Game Design, Programming and running a one-man games business…

Goodbye specular lighting stuff

For a while Gratuitous Space Battles 2 had a separate ‘lighting’ layer for ships that was used to pull off a few effects. This meant a ship hull might come with a color layer, a normal map, a specular layer, an illumination layer and a hulk layer. And those ship graphics are 4x the size of before, so they are 32bit color 1024square dds files. Those get pretty big, and with at least 40-50 new ships, suddenly the game is getting awkward to throw builds about with on my crappy rural broadband…

Luckily, after a bit of chin-stroking and going to-and-fro with the ship artist, we now don’t need that specular layer at all. It was fairly redundant, it was effectively being used as a separate ‘foreground lighting’ layer.
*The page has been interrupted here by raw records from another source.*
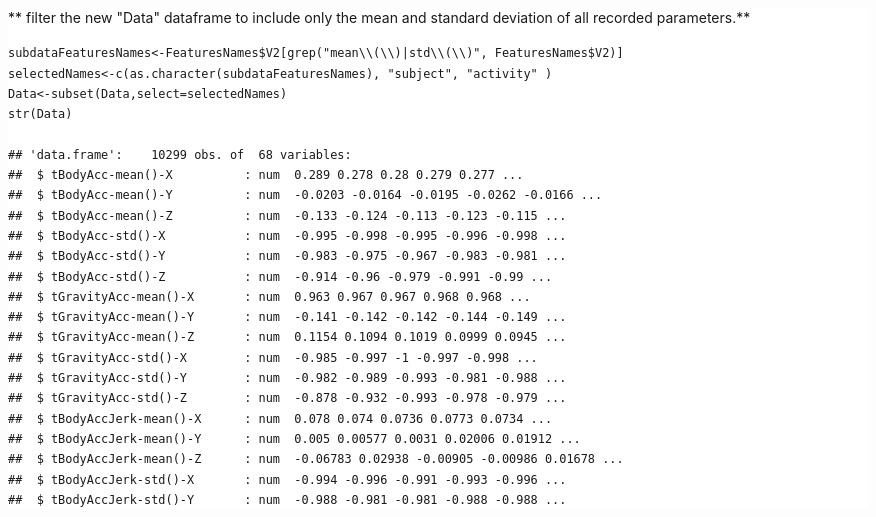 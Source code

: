 ** filter the new "Data" dataframe to include only the mean and standard deviation of all recorded   parameters.**

    subdataFeaturesNames<-FeaturesNames$V2[grep("mean\\(\\)|std\\(\\)", FeaturesNames$V2)]
    selectedNames<-c(as.character(subdataFeaturesNames), "subject", "activity" )
    Data<-subset(Data,select=selectedNames)
    str(Data)

    ## 'data.frame':    10299 obs. of  68 variables:
    ##  $ tBodyAcc-mean()-X          : num  0.289 0.278 0.28 0.279 0.277 ...
    ##  $ tBodyAcc-mean()-Y          : num  -0.0203 -0.0164 -0.0195 -0.0262 -0.0166 ...
    ##  $ tBodyAcc-mean()-Z          : num  -0.133 -0.124 -0.113 -0.123 -0.115 ...
    ##  $ tBodyAcc-std()-X           : num  -0.995 -0.998 -0.995 -0.996 -0.998 ...
    ##  $ tBodyAcc-std()-Y           : num  -0.983 -0.975 -0.967 -0.983 -0.981 ...
    ##  $ tBodyAcc-std()-Z           : num  -0.914 -0.96 -0.979 -0.991 -0.99 ...
    ##  $ tGravityAcc-mean()-X       : num  0.963 0.967 0.967 0.968 0.968 ...
    ##  $ tGravityAcc-mean()-Y       : num  -0.141 -0.142 -0.142 -0.144 -0.149 ...
    ##  $ tGravityAcc-mean()-Z       : num  0.1154 0.1094 0.1019 0.0999 0.0945 ...
    ##  $ tGravityAcc-std()-X        : num  -0.985 -0.997 -1 -0.997 -0.998 ...
    ##  $ tGravityAcc-std()-Y        : num  -0.982 -0.989 -0.993 -0.981 -0.988 ...
    ##  $ tGravityAcc-std()-Z        : num  -0.878 -0.932 -0.993 -0.978 -0.979 ...
    ##  $ tBodyAccJerk-mean()-X      : num  0.078 0.074 0.0736 0.0773 0.0734 ...
    ##  $ tBodyAccJerk-mean()-Y      : num  0.005 0.00577 0.0031 0.02006 0.01912 ...
    ##  $ tBodyAccJerk-mean()-Z      : num  -0.06783 0.02938 -0.00905 -0.00986 0.01678 ...
    ##  $ tBodyAccJerk-std()-X       : num  -0.994 -0.996 -0.991 -0.993 -0.996 ...
    ##  $ tBodyAccJerk-std()-Y       : num  -0.988 -0.981 -0.981 -0.988 -0.988 ...
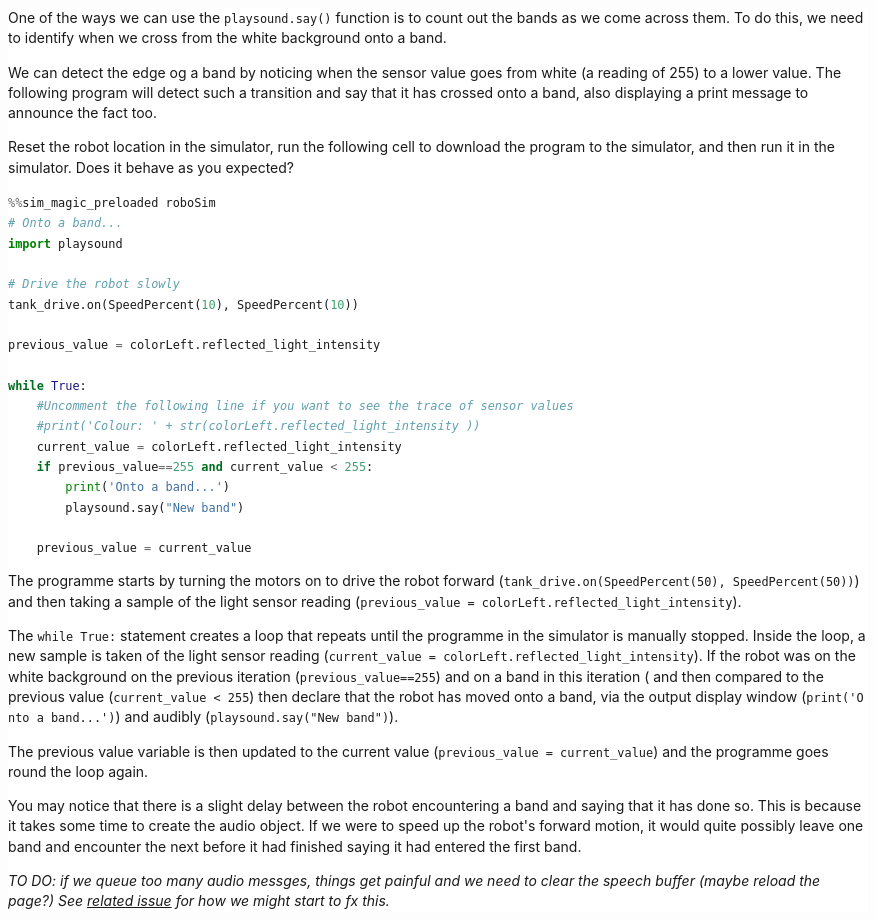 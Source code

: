 One of the ways we can use the `playsound.say()` function is to count out the bands as we come across them. To do this, we need to identify when we cross from the white background onto a band.

We can detect the edge og a band by noticing when the sensor value goes from white (a reading of $255$) to a lower value. The following program will detect such a transition and say that it has crossed onto a band, also displaying a print message to announce the fact too.

Reset the robot location in the simulator, run the following cell to download the program to the simulator, and then run it in the simulator. Does it behave as you expected?


```python hideCode=true hidePrompt=true
%%sim_magic_preloaded roboSim
# Onto a band...
import playsound

# Drive the robot slowly
tank_drive.on(SpeedPercent(10), SpeedPercent(10))

previous_value = colorLeft.reflected_light_intensity

while True:
    #Uncomment the following line if you want to see the trace of sensor values
    #print('Colour: ' + str(colorLeft.reflected_light_intensity ))
    current_value = colorLeft.reflected_light_intensity
    if previous_value==255 and current_value < 255:
        print('Onto a band...')
        playsound.say("New band")

    previous_value = current_value
```


The programme starts by turning the motors on to drive the robot forward (`tank_drive.on(SpeedPercent(50), SpeedPercent(50))`) and then taking a sample of the light sensor reading (`previous_value = colorLeft.reflected_light_intensity`).

The `while True:` statement creates a loop that repeats until the programme in the simulator is manually stopped. Inside the loop, a new sample is taken of the light sensor reading (`current_value = colorLeft.reflected_light_intensity`). If the robot was on the white background on the previous iteration (`previous_value==255`) and on a band in this iteration ( and then compared to the previous value (`current_value < 255`) then declare that the robot has moved onto a band, via the output display window (`print('Onto a band...')`) and audibly (`playsound.say("New band")`).

The previous value variable is then updated to the current value (`previous_value = current_value`) and the programme goes round the loop again.



You may notice that there is a slight delay between the robot encountering a band and saying that it has done so. This is because it takes some time to create the audio object. If we were to speed up the robot's forward motion, it would quite possibly leave one band and encounter the next before it had finished saying it had entered the first band.

*TO DO: if we queue too many audio messges, things get painful and we need to clear the speech buffer (maybe reload the page?) See [related issue](https://github.com/innovationOUtside/nbev3devsim/issues/8) for how we might start to fx this.*
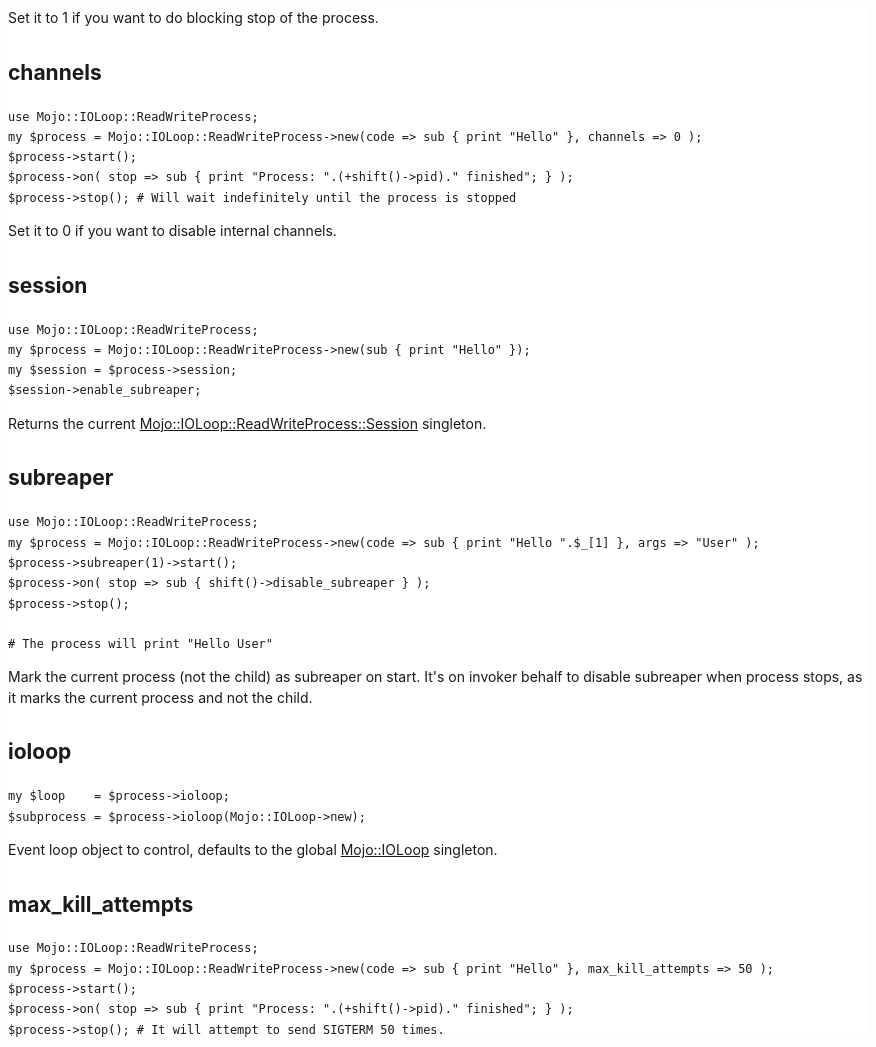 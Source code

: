 Set it to 1 if you want to do blocking stop of the process.

## channels

    use Mojo::IOLoop::ReadWriteProcess;
    my $process = Mojo::IOLoop::ReadWriteProcess->new(code => sub { print "Hello" }, channels => 0 );
    $process->start();
    $process->on( stop => sub { print "Process: ".(+shift()->pid)." finished"; } );
    $process->stop(); # Will wait indefinitely until the process is stopped

Set it to 0 if you want to disable internal channels.

## session

    use Mojo::IOLoop::ReadWriteProcess;
    my $process = Mojo::IOLoop::ReadWriteProcess->new(sub { print "Hello" });
    my $session = $process->session;
    $session->enable_subreaper;

Returns the current [Mojo::IOLoop::ReadWriteProcess::Session](https://metacpan.org/pod/Mojo%3A%3AIOLoop%3A%3AReadWriteProcess%3A%3ASession) singleton.

## subreaper

    use Mojo::IOLoop::ReadWriteProcess;
    my $process = Mojo::IOLoop::ReadWriteProcess->new(code => sub { print "Hello ".$_[1] }, args => "User" );
    $process->subreaper(1)->start();
    $process->on( stop => sub { shift()->disable_subreaper } );
    $process->stop();

    # The process will print "Hello User"

Mark the current process (not the child) as subreaper on start.
It's on invoker behalf to disable subreaper when process stops, as it marks the current process and not the
child.

## ioloop

    my $loop    = $process->ioloop;
    $subprocess = $process->ioloop(Mojo::IOLoop->new);

Event loop object to control, defaults to the global [Mojo::IOLoop](https://metacpan.org/pod/Mojo%3A%3AIOLoop) singleton.

## max\_kill\_attempts

    use Mojo::IOLoop::ReadWriteProcess;
    my $process = Mojo::IOLoop::ReadWriteProcess->new(code => sub { print "Hello" }, max_kill_attempts => 50 );
    $process->start();
    $process->on( stop => sub { print "Process: ".(+shift()->pid)." finished"; } );
    $process->stop(); # It will attempt to send SIGTERM 50 times.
It turns out I don’t really need that, I can just re-use the color layer. It’s a bit of a complex engine because it does a normal-mapped 3d thing, but also has lights that can be controlled separately to the foreground (ambient) lighting and also the normal-mapped directional lighting. This allows me to have all kinds of cool effects such as ‘dark’ battles where you can only see lasers and lights from ships, and also to have bright nebulas with everything glowing.
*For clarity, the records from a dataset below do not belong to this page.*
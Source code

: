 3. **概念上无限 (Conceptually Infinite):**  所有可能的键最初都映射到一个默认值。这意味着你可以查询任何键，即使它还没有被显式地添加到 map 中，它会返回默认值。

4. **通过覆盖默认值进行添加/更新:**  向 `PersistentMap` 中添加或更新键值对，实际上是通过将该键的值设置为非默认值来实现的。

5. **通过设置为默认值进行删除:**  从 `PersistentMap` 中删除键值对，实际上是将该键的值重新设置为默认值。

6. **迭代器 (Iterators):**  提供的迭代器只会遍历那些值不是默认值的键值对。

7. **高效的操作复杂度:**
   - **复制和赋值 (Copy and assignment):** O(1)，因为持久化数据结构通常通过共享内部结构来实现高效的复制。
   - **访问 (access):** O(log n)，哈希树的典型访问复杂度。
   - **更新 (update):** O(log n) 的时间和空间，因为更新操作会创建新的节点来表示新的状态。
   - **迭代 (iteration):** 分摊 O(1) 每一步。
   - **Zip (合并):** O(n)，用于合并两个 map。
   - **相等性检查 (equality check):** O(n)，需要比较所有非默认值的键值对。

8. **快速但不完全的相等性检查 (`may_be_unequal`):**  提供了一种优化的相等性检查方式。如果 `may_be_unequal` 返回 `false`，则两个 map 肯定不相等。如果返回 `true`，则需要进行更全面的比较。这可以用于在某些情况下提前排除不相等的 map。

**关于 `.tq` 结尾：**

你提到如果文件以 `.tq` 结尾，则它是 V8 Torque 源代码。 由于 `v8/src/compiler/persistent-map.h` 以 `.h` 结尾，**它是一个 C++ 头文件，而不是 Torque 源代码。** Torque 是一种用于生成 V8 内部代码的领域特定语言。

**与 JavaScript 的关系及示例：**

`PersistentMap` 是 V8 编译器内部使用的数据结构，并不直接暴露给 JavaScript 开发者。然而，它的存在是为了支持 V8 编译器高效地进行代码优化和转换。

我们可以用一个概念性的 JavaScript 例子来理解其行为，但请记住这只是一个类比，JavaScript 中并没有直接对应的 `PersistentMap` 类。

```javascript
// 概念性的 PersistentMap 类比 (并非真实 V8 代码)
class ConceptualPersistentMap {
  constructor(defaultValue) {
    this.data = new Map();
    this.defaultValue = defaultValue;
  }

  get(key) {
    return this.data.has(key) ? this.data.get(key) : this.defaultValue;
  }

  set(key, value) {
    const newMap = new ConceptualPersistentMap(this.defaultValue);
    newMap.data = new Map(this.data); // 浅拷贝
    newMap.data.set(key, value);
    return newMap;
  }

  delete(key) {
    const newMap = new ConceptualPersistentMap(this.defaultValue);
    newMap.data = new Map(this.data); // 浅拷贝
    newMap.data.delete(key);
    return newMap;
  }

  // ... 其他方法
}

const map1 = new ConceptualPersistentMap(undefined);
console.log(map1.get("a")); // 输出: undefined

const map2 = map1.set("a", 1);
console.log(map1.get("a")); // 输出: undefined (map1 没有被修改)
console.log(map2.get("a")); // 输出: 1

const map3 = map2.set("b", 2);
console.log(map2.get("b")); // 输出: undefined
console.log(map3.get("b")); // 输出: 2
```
Of course, the minute I changed the code, everything else stopped working. First shadows stopped rendering entirely, then they worked, but I lost control of illumination brightness for ship lights. A whole lot of head scratching and debugging later and I am back where I started, but now the specular layer is irrelevant. That simplifies and speeds up the toolchain too, which is a very welcome bonus.

I’m only a few fighter-hulls away from being able to put together some battles with all-new in-game graphics and taking some screenshots for real, although the planets are still placeholder, and the explosions and particle effects all need re-doing. Still, progress is progress.
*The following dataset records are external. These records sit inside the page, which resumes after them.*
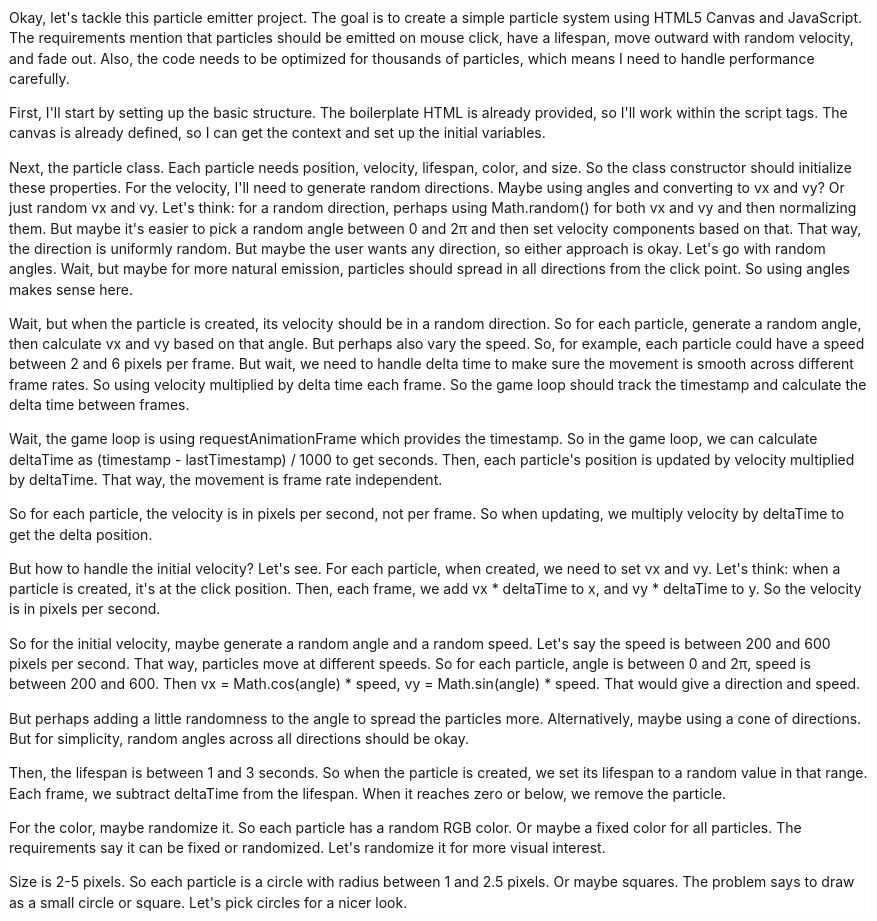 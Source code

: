 Okay, let's tackle this particle emitter project. The goal is to create a simple particle system using HTML5 Canvas and JavaScript. The requirements mention that particles should be emitted on mouse click, have a lifespan, move outward with random velocity, and fade out. Also, the code needs to be optimized for thousands of particles, which means I need to handle performance carefully.

First, I'll start by setting up the basic structure. The boilerplate HTML is already provided, so I'll work within the script tags. The canvas is already defined, so I can get the context and set up the initial variables.

Next, the particle class. Each particle needs position, velocity, lifespan, color, and size. So the class constructor should initialize these properties. For the velocity, I'll need to generate random directions. Maybe using angles and converting to vx and vy? Or just random vx and vy. Let's think: for a random direction, perhaps using Math.random() for both vx and vy and then normalizing them. But maybe it's easier to pick a random angle between 0 and 2π and then set velocity components based on that. That way, the direction is uniformly random. But maybe the user wants any direction, so either approach is okay. Let's go with random angles. Wait, but maybe for more natural emission, particles should spread in all directions from the click point. So using angles makes sense here.

Wait, but when the particle is created, its velocity should be in a random direction. So for each particle, generate a random angle, then calculate vx and vy based on that angle. But perhaps also vary the speed. So, for example, each particle could have a speed between 2 and 6 pixels per frame. But wait, we need to handle delta time to make sure the movement is smooth across different frame rates. So using velocity multiplied by delta time each frame. So the game loop should track the timestamp and calculate the delta time between frames.

Wait, the game loop is using requestAnimationFrame which provides the timestamp. So in the game loop, we can calculate deltaTime as (timestamp - lastTimestamp) / 1000 to get seconds. Then, each particle's position is updated by velocity multiplied by deltaTime. That way, the movement is frame rate independent.

So for each particle, the velocity is in pixels per second, not per frame. So when updating, we multiply velocity by deltaTime to get the delta position.

But how to handle the initial velocity? Let's see. For each particle, when created, we need to set vx and vy. Let's think: when a particle is created, it's at the click position. Then, each frame, we add vx * deltaTime to x, and vy * deltaTime to y. So the velocity is in pixels per second.

So for the initial velocity, maybe generate a random angle and a random speed. Let's say the speed is between 200 and 600 pixels per second. That way, particles move at different speeds. So for each particle, angle is between 0 and 2π, speed is between 200 and 600. Then vx = Math.cos(angle) * speed, vy = Math.sin(angle) * speed. That would give a direction and speed.

But perhaps adding a little randomness to the angle to spread the particles more. Alternatively, maybe using a cone of directions. But for simplicity, random angles across all directions should be okay.

Then, the lifespan is between 1 and 3 seconds. So when the particle is created, we set its lifespan to a random value in that range. Each frame, we subtract deltaTime from the lifespan. When it reaches zero or below, we remove the particle.

For the color, maybe randomize it. So each particle has a random RGB color. Or maybe a fixed color for all particles. The requirements say it can be fixed or randomized. Let's randomize it for more visual interest.

Size is 2-5 pixels. So each particle is a circle with radius between 1 and 2.5 pixels. Or maybe squares. The problem says to draw as a small circle or square. Let's pick circles for a nicer look.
Unrelated, I’m off to see the nice people at Valve tomorrow for a UK meeting with developers.. Should be interesting


One thought on

  1. If you don’t have a specular parameter layer, won’t all parts of the ships be have the same phong shading parameters such as shininess and specular intensity multiplier?

    I think it would give more artistic freedom to have both shiny and matte surfaces on the same sprites. Then you could have multiple “materials” instead of just different diffuse color and emission values.